§ WHAT YOU WILL DO:
The exercise calls for a faithful copy of all the data.

Collected data entries:
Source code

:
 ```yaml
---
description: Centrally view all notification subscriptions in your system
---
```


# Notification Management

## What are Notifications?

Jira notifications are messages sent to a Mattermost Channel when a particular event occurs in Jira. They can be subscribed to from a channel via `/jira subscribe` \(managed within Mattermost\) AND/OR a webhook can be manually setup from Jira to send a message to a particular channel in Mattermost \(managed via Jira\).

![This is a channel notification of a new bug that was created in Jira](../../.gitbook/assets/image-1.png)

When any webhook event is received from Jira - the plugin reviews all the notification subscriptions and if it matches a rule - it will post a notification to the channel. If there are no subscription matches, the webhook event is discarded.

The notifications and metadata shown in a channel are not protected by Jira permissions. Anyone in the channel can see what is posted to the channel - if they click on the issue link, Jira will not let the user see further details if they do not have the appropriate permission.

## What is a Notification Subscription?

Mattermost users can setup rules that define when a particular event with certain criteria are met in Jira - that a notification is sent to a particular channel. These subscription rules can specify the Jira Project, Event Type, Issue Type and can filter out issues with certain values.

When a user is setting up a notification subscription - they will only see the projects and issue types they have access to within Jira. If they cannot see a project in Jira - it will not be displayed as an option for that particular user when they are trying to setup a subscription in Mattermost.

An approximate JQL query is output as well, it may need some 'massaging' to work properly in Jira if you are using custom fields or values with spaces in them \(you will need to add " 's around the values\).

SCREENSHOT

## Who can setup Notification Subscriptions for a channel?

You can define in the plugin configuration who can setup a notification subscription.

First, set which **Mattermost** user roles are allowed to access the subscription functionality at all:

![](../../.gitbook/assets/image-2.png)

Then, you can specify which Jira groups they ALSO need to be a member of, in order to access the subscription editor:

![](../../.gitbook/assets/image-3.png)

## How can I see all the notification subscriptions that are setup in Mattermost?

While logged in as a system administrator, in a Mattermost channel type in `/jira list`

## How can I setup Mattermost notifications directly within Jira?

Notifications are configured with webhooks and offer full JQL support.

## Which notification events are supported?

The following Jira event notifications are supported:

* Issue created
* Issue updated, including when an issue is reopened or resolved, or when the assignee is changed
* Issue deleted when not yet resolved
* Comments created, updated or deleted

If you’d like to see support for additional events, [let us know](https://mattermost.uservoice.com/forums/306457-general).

§ ANSWER SECTION:
Source code

:
 ```yaml
---
description: Centrally view all notification subscriptions in your system
---
```


# Notification Management

## What are Notifications?

Jira notifications are messages sent to a Mattermost Channel when a particular event occurs in Jira. They can be subscribed to from a channel via `/jira subscribe` \(managed within Mattermost\) AND/OR a webhook can be manually setup from Jira to send a message to a particular channel in Mattermost \(managed via Jira\).

![This is a channel notification of a new bug that was created in Jira](../../.gitbook/assets/image-1.png)

When any webhook event is received from Jira - the plugin reviews all the notification subscriptions and if it matches a rule - it will post a notification to the channel. If there are no subscription matches, the webhook event is discarded.

The notifications and metadata shown in a channel are not protected by Jira permissions. Anyone in the channel can see what is posted to the channel - if they click on the issue link, Jira will not let the user see further details if they do not have the appropriate permission.

## What is a Notification Subscription?

Mattermost users can setup rules that define when a particular event with certain criteria are met in Jira - that a notification is sent to a particular channel. These subscription rules can specify the Jira Project, Event Type, Issue Type and can filter out issues with certain values.

When a user is setting up a notification subscription - they will only see the projects and issue types they have access to within Jira. If they cannot see a project in Jira - it will not be displayed as an option for that particular user when they are trying to setup a subscription in Mattermost.

An approximate JQL query is output as well, it may need some 'massaging' to work properly in Jira if you are using custom fields or values with spaces in them \(you will need to add " 's around the values\).

SCREENSHOT

## Who can setup Notification Subscriptions for a channel?

You can define in the plugin configuration who can setup a notification subscription.

First, set which **Mattermost** user roles are allowed to access the subscription functionality at all:

![](../../.gitbook/assets/image-2.png)

Then, you can specify which Jira groups they ALSO need to be a member of, in order to access the subscription editor:

![](../../.gitbook/assets/image-3.png)

## How can I see all the notification subscriptions that are setup in Mattermost?

While logged in as a system administrator, in a Mattermost channel type in `/jira list`

## How can I setup Mattermost notifications directly within Jira?

Notifications are configured with webhooks and offer full JQL support.

## Which notification events are supported?

The following Jira event notifications are supported:

* Issue created
* Issue updated, including when an issue is reopened or resolved, or when the assignee is changed
* Issue deleted when not yet resolved
* Comments created, updated or deleted

If you’d like to see support for additional events, [let us know](https://mattermost.uservoice.com/forums/306457-general).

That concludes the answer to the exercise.